#### [What to do]
Scan the records for the string "username" and copy every line that holds it.

#### [Supplied information]
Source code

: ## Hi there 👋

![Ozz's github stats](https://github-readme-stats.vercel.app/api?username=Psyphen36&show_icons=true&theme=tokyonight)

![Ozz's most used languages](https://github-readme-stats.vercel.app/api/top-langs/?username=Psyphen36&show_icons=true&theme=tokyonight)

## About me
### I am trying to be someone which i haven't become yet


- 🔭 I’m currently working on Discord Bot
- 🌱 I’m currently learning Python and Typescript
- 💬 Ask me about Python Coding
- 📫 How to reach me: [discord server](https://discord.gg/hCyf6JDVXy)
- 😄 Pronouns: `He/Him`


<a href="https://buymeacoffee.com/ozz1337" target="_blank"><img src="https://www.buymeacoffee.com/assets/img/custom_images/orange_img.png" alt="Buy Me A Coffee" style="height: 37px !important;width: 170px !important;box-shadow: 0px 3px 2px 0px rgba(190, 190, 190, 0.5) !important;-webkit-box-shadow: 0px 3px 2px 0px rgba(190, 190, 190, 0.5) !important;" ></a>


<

#### [Answer section]
![Ozz's github stats](https://github-readme-stats.vercel.app/api?username=Psyphen36&show_icons=true&theme=tokyonight)
![Ozz's most used languages](https://github-readme-stats.vercel.app/api/top-langs/?username=Psyphen36&show_icons=true&theme=tokyonight)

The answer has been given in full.